→ **Rendered images with source text**:

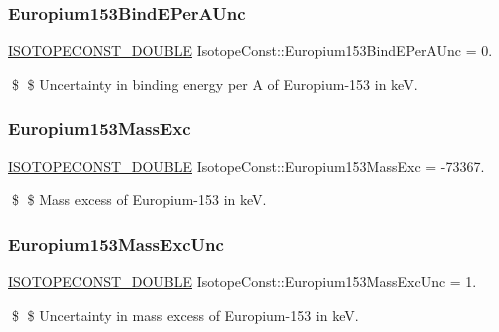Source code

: \subsubsection{\texorpdfstring{Europium153\+Bind\+E\+Per\+A\+Unc}{Europium153BindEPerAUnc}}
{\footnotesize\ttfamily \mbox{\hyperlink{group___isotope_const-_macros_ga8f45a7272ce02c0b4c65c44636ed719a}{I\+S\+O\+T\+O\+P\+E\+C\+O\+N\+S\+T\+\_\+\+D\+O\+U\+B\+LE}} Isotope\+Const\+::\+Europium153\+Bind\+E\+Per\+A\+Unc = 0.}

\$ \$ Uncertainty in binding energy per A of Europium-\/153 in keV. \mbox{\label{group___isotope_const-_europium-_eu153_ga03f2a419b79b1267980b04074b31ca1f}} 
\subsubsection{\texorpdfstring{Europium153\+Mass\+Exc}{Europium153MassExc}}
{\footnotesize\ttfamily \mbox{\hyperlink{group___isotope_const-_macros_ga8f45a7272ce02c0b4c65c44636ed719a}{I\+S\+O\+T\+O\+P\+E\+C\+O\+N\+S\+T\+\_\+\+D\+O\+U\+B\+LE}} Isotope\+Const\+::\+Europium153\+Mass\+Exc = -\/73367.}

\$ \$ Mass excess of Europium-\/153 in keV. \mbox{\label{group___isotope_const-_europium-_eu153_ga12d2d0f47d97241c25dd2b8fbe4172d6}} 
\subsubsection{\texorpdfstring{Europium153\+Mass\+Exc\+Unc}{Europium153MassExcUnc}}
{\footnotesize\ttfamily \mbox{\hyperlink{group___isotope_const-_macros_ga8f45a7272ce02c0b4c65c44636ed719a}{I\+S\+O\+T\+O\+P\+E\+C\+O\+N\+S\+T\+\_\+\+D\+O\+U\+B\+LE}} Isotope\+Const\+::\+Europium153\+Mass\+Exc\+Unc = 1.}

\$ \$ Uncertainty in mass excess of Europium-\/153 in keV. \mbox{\label{group___isotope_const-_europium-_eu153_gab2777ac886947e18bf65927205ee6157}} 
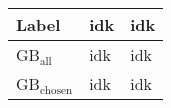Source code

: \begin{tabular}{lll}
    \hline
    Label & idk & idk \\
    \hline
    GB$_\text{all}$ & idk & idk \\
    GB$_\text{chosen}$ & idk & idk \\
\end{tabular}
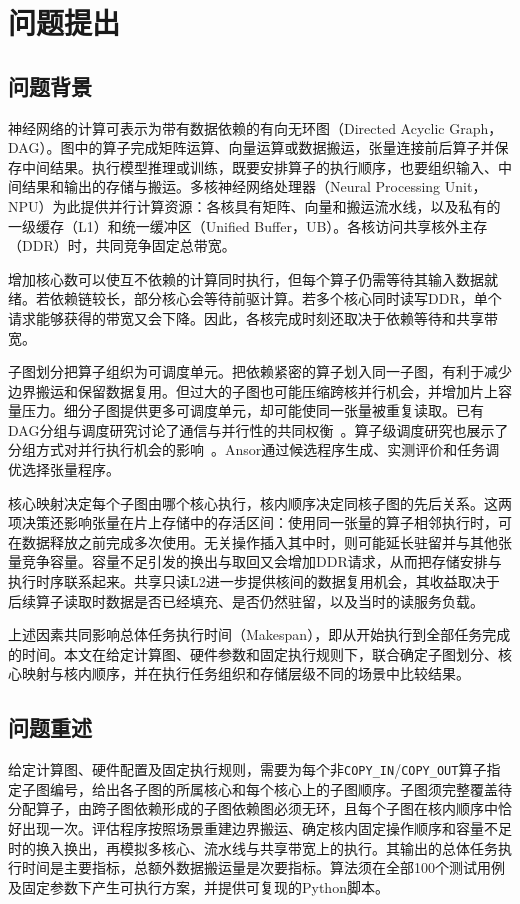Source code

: \section{问题提出}
\subsection{问题背景}

神经网络的计算可表示为带有数据依赖的有向无环图（Directed Acyclic Graph，DAG）。图中的算子完成矩阵运算、向量运算或数据搬运，张量连接前后算子并保存中间结果。执行模型推理或训练，既要安排算子的执行顺序，也要组织输入、中间结果和输出的存储与搬运。多核神经网络处理器（Neural Processing Unit，NPU）为此提供并行计算资源：各核具有矩阵、向量和搬运流水线，以及私有的一级缓存（L1）和统一缓冲区（Unified Buffer，UB）。各核访问共享核外主存（DDR）时，共同竞争固定总带宽。

增加核心数可以使互不依赖的计算同时执行，但每个算子仍需等待其输入数据就绪。若依赖链较长，部分核心会等待前驱计算。若多个核心同时读写DDR，单个请求能够获得的带宽又会下降。因此，各核完成时刻还取决于依赖等待和共享带宽。

子图划分把算子组织为可调度单元。把依赖紧密的算子划入同一子图，有利于减少边界搬运和保留数据复用。但过大的子图也可能压缩跨核并行机会，并增加片上容量压力。细分子图提供更多可调度单元，却可能使同一张量被重复读取。已有DAG分组与调度研究讨论了通信与并行性的共同权衡~\cite{A49}。算子级调度研究也展示了分组方式对并行执行机会的影响~\cite{A08}。Ansor通过候选程序生成、实测评价和任务调优选择张量程序\cite{A12}。

核心映射决定每个子图由哪个核心执行，核内顺序决定同核子图的先后关系。这两项决策还影响张量在片上存储中的存活区间：使用同一张量的算子相邻执行时，可在数据释放之前完成多次使用。无关操作插入其中时，则可能延长驻留并与其他张量竞争容量。容量不足引发的换出与取回又会增加DDR请求，从而把存储安排与执行时序联系起来。共享只读L2进一步提供核间的数据复用机会，其收益取决于后续算子读取时数据是否已经填充、是否仍然驻留，以及当时的读服务负载。

上述因素共同影响总体任务执行时间（Makespan），即从开始执行到全部任务完成的时间。本文在给定计算图、硬件参数和固定执行规则下，联合确定子图划分、核心映射与核内顺序，并在执行任务组织和存储层级不同的场景中比较结果。

\subsection{问题重述}

给定计算图、硬件配置及固定执行规则，需要为每个非\texttt{COPY\_IN}\slash\allowbreak\texttt{COPY\_OUT}算子指定子图编号，给出各子图的所属核心和每个核心上的子图顺序。子图须完整覆盖待分配算子，由跨子图依赖形成的子图依赖图必须无环，且每个子图在核内顺序中恰好出现一次。评估程序按照场景重建边界搬运、确定核内固定操作顺序和容量不足时的换入换出，再模拟多核心、流水线与共享带宽上的执行。其输出的总体任务执行时间是主要指标，总额外数据搬运量是次要指标。算法须在全部100个测试用例及固定参数下产生可执行方案，并提供可复现的Python脚本。

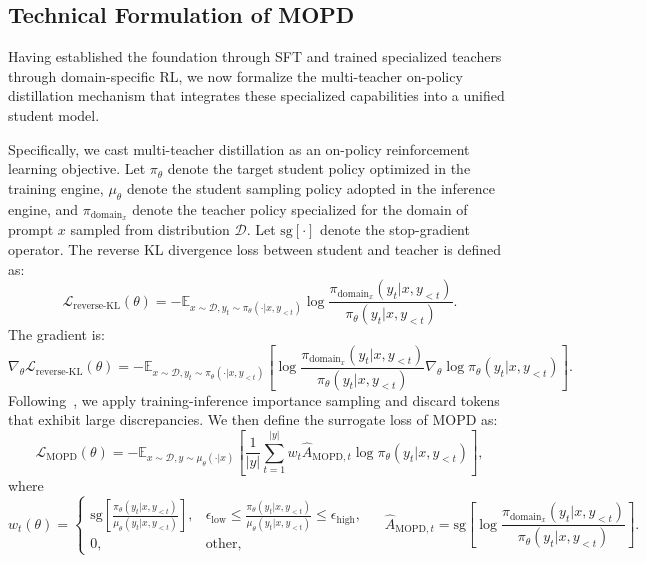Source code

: \subsection{Technical Formulation of MOPD}
\label{subsec:mopd-technical}

Having established the foundation through SFT and trained specialized teachers through domain-specific RL, we now formalize the multi-teacher on-policy distillation mechanism that integrates these specialized capabilities into a unified student model.

Specifically, we cast multi-teacher distillation as an on-policy reinforcement learning objective. Let $\pi_\theta$ denote the target student policy optimized in the training engine, $\mu_\theta$ denote the student sampling policy adopted in the inference engine, and $\pi_{\text{domain}_x}$ denote the teacher policy specialized for the domain of prompt $x$ sampled from distribution $\mathcal{D}$. Let $\text{sg}[\cdot]$ denote the stop-gradient operator. The reverse KL divergence loss between student and teacher is defined as:
\begin{equation}
    \mathcal{L}_\text{reverse-KL}(\theta)
  =-\mathbb{E}_{x\sim\mathcal{D},  y_{t}\sim \pi_\theta(\cdot|x, y_{<t})}\log\frac{ \pi_{\text{domain}_x}(y_{t}|x, y_{<t})}{ \pi_\theta(y_{t}|x, y_{<t})}.
\end{equation}
The gradient is:
\begin{equation}
    \nabla_{\theta}\mathcal{L}_\text{reverse-KL}(\theta)
  =-\mathbb{E}_{x\sim\mathcal{D},  y_{t}\sim \pi_\theta(\cdot|x, y_{<t})}\left[\log\frac{ \pi_{\text{domain}_x}(y_{t}|x, y_{<t})}{ \pi_\theta(y_{t}|x, y_{<t})} \nabla_\theta \log \pi_\theta(y_{t}|x, y_{<t})\right].
\end{equation}
Following~\citet{IcePop2025}, we apply training-inference importance sampling and discard tokens that exhibit large discrepancies. We then define the surrogate loss of MOPD as:
\begin{equation}
\mathcal{L}_{\text{MOPD}}(\theta) = -\mathbb{E}_{x \sim\mathcal{D}, y \sim \mu_{\theta}(\cdot|x)}
\left[\frac{1}{|y|}\sum_{t=1}^{|y|}
  w_{t} \hat{A}_{\text{MOPD},t}\log\pi_{\theta}(y_{t}|x, y_{<t}) \right],
\end{equation}
where
\begin{equation}
    w_{t}(\theta)=
\begin{cases}
\text{sg}\left[\frac{\pi_\theta(y_{t}|x, y_{<t})}{\mu_\theta(y_{t}|x, y_{<t})}\right], & \epsilon_{\text{low}} \le \frac{\pi_\theta(y_{t}|x, y_{<t})}{\mu_\theta(y_{t}|x, y_{<t})} \le \epsilon_{\text{high}}, \\
0,  & \text{other},
\end{cases}
\quad
    \ \hat{A}_{\text{MOPD},t} = \text{sg}\left[\log\frac{ \pi_{\text{domain}_x}(y_{t}|x, y_{<t})}{ \pi_\theta(y_{t}|x, y_{<t})}\right].
\label{eq:advantage_calculation}
\end{equation}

→ **WHAT IS EXPECTED**: Return the data verbatim, leaving out the pictures it holds.

→ **COMPLETED TASK**:
Source code

: \subsubsection{\texorpdfstring{Europium153\+Bind\+E\+Per\+A\+Unc}{Europium153BindEPerAUnc}}
{\footnotesize\ttfamily \mbox{\hyperlink{group___isotope_const-_macros_ga8f45a7272ce02c0b4c65c44636ed719a}{I\+S\+O\+T\+O\+P\+E\+C\+O\+N\+S\+T\+\_\+\+D\+O\+U\+B\+LE}} Isotope\+Const\+::\+Europium153\+Bind\+E\+Per\+A\+Unc = 0.}

\$ \$ Uncertainty in binding energy per A of Europium-\/153 in keV. \mbox{\label{group___isotope_const-_europium-_eu153_ga03f2a419b79b1267980b04074b31ca1f}} 
\subsubsection{\texorpdfstring{Europium153\+Mass\+Exc}{Europium153MassExc}}
{\footnotesize\ttfamily \mbox{\hyperlink{group___isotope_const-_macros_ga8f45a7272ce02c0b4c65c44636ed719a}{I\+S\+O\+T\+O\+P\+E\+C\+O\+N\+S\+T\+\_\+\+D\+O\+U\+B\+LE}} Isotope\+Const\+::\+Europium153\+Mass\+Exc = -\/73367.}

\$ \$ Mass excess of Europium-\/153 in keV. \mbox{\label{group___isotope_const-_europium-_eu153_ga12d2d0f47d97241c25dd2b8fbe4172d6}} 
\subsubsection{\texorpdfstring{Europium153\+Mass\+Exc\+Unc}{Europium153MassExcUnc}}
{\footnotesize\ttfamily \mbox{\hyperlink{group___isotope_const-_macros_ga8f45a7272ce02c0b4c65c44636ed719a}{I\+S\+O\+T\+O\+P\+E\+C\+O\+N\+S\+T\+\_\+\+D\+O\+U\+B\+LE}} Isotope\+Const\+::\+Europium153\+Mass\+Exc\+Unc = 1.}

\$ \$ Uncertainty in mass excess of Europium-\/153 in keV. \mbox{\label{group___isotope_const-_europium-_eu153_gab2777ac886947e18bf65927205ee6157}} 
Source code

: \begin{tabular}{lll}
    \hline
    Label & idk & idk \\
    \hline
    GB$_\text{all}$ & idk & idk \\
    GB$_\text{chosen}$ & idk & idk \\
\end{tabular}
Source code

: \section{问题提出}
\subsection{问题背景}

神经网络的计算可表示为带有数据依赖的有向无环图（Directed Acyclic Graph，DAG）。图中的算子完成矩阵运算、向量运算或数据搬运，张量连接前后算子并保存中间结果。执行模型推理或训练，既要安排算子的执行顺序，也要组织输入、中间结果和输出的存储与搬运。多核神经网络处理器（Neural Processing Unit，NPU）为此提供并行计算资源：各核具有矩阵、向量和搬运流水线，以及私有的一级缓存（L1）和统一缓冲区（Unified Buffer，UB）。各核访问共享核外主存（DDR）时，共同竞争固定总带宽。

增加核心数可以使互不依赖的计算同时执行，但每个算子仍需等待其输入数据就绪。若依赖链较长，部分核心会等待前驱计算。若多个核心同时读写DDR，单个请求能够获得的带宽又会下降。因此，各核完成时刻还取决于依赖等待和共享带宽。

子图划分把算子组织为可调度单元。把依赖紧密的算子划入同一子图，有利于减少边界搬运和保留数据复用。但过大的子图也可能压缩跨核并行机会，并增加片上容量压力。细分子图提供更多可调度单元，却可能使同一张量被重复读取。已有DAG分组与调度研究讨论了通信与并行性的共同权衡~\cite{A49}。算子级调度研究也展示了分组方式对并行执行机会的影响~\cite{A08}。Ansor通过候选程序生成、实测评价和任务调优选择张量程序\cite{A12}。

核心映射决定每个子图由哪个核心执行，核内顺序决定同核子图的先后关系。这两项决策还影响张量在片上存储中的存活区间：使用同一张量的算子相邻执行时，可在数据释放之前完成多次使用。无关操作插入其中时，则可能延长驻留并与其他张量竞争容量。容量不足引发的换出与取回又会增加DDR请求，从而把存储安排与执行时序联系起来。共享只读L2进一步提供核间的数据复用机会，其收益取决于后续算子读取时数据是否已经填充、是否仍然驻留，以及当时的读服务负载。

上述因素共同影响总体任务执行时间（Makespan），即从开始执行到全部任务完成的时间。本文在给定计算图、硬件参数和固定执行规则下，联合确定子图划分、核心映射与核内顺序，并在执行任务组织和存储层级不同的场景中比较结果。

\subsection{问题重述}

给定计算图、硬件配置及固定执行规则，需要为每个非\texttt{COPY\_IN}\slash\allowbreak\texttt{COPY\_OUT}算子指定子图编号，给出各子图的所属核心和每个核心上的子图顺序。子图须完整覆盖待分配算子，由跨子图依赖形成的子图依赖图必须无环，且每个子图在核内顺序中恰好出现一次。评估程序按照场景重建边界搬运、确定核内固定操作顺序和容量不足时的换入换出，再模拟多核心、流水线与共享带宽上的执行。其输出的总体任务执行时间是主要指标，总额外数据搬运量是次要指标。算法须在全部100个测试用例及固定参数下产生可执行方案，并提供可复现的Python脚本。

Source code

: \subsection{Technical Formulation of MOPD}
\label{subsec:mopd-technical}

Having established the foundation through SFT and trained specialized teachers through domain-specific RL, we now formalize the multi-teacher on-policy distillation mechanism that integrates these specialized capabilities into a unified student model.

Specifically, we cast multi-teacher distillation as an on-policy reinforcement learning objective. Let $\pi_\theta$ denote the target student policy optimized in the training engine, $\mu_\theta$ denote the student sampling policy adopted in the inference engine, and $\pi_{\text{domain}_x}$ denote the teacher policy specialized for the domain of prompt $x$ sampled from distribution $\mathcal{D}$. Let $\text{sg}[\cdot]$ denote the stop-gradient operator. The reverse KL divergence loss between student and teacher is defined as:
\begin{equation}
    \mathcal{L}_\text{reverse-KL}(\theta)
  =-\mathbb{E}_{x\sim\mathcal{D},  y_{t}\sim \pi_\theta(\cdot|x, y_{<t})}\log\frac{ \pi_{\text{domain}_x}(y_{t}|x, y_{<t})}{ \pi_\theta(y_{t}|x, y_{<t})}.
\end{equation}
The gradient is:
\begin{equation}
    \nabla_{\theta}\mathcal{L}_\text{reverse-KL}(\theta)
  =-\mathbb{E}_{x\sim\mathcal{D},  y_{t}\sim \pi_\theta(\cdot|x, y_{<t})}\left[\log\frac{ \pi_{\text{domain}_x}(y_{t}|x, y_{<t})}{ \pi_\theta(y_{t}|x, y_{<t})} \nabla_\theta \log \pi_\theta(y_{t}|x, y_{<t})\right].
\end{equation}
Following~\citet{IcePop2025}, we apply training-inference importance sampling and discard tokens that exhibit large discrepancies. We then define the surrogate loss of MOPD as:
\begin{equation}
\mathcal{L}_{\text{MOPD}}(\theta) = -\mathbb{E}_{x \sim\mathcal{D}, y \sim \mu_{\theta}(\cdot|x)}
\left[\frac{1}{|y|}\sum_{t=1}^{|y|}
  w_{t} \hat{A}_{\text{MOPD},t}\log\pi_{\theta}(y_{t}|x, y_{<t}) \right],
\end{equation}
where
\begin{equation}
    w_{t}(\theta)=
\begin{cases}
\text{sg}\left[\frac{\pi_\theta(y_{t}|x, y_{<t})}{\mu_\theta(y_{t}|x, y_{<t})}\right], & \epsilon_{\text{low}} \le \frac{\pi_\theta(y_{t}|x, y_{<t})}{\mu_\theta(y_{t}|x, y_{<t})} \le \epsilon_{\text{high}}, \\
0,  & \text{other},
\end{cases}
\quad
    \ \hat{A}_{\text{MOPD},t} = \text{sg}\left[\log\frac{ \pi_{\text{domain}_x}(y_{t}|x, y_{<t})}{ \pi_\theta(y_{t}|x, y_{<t})}\right].
\label{eq:advantage_calculation}
\end{equation}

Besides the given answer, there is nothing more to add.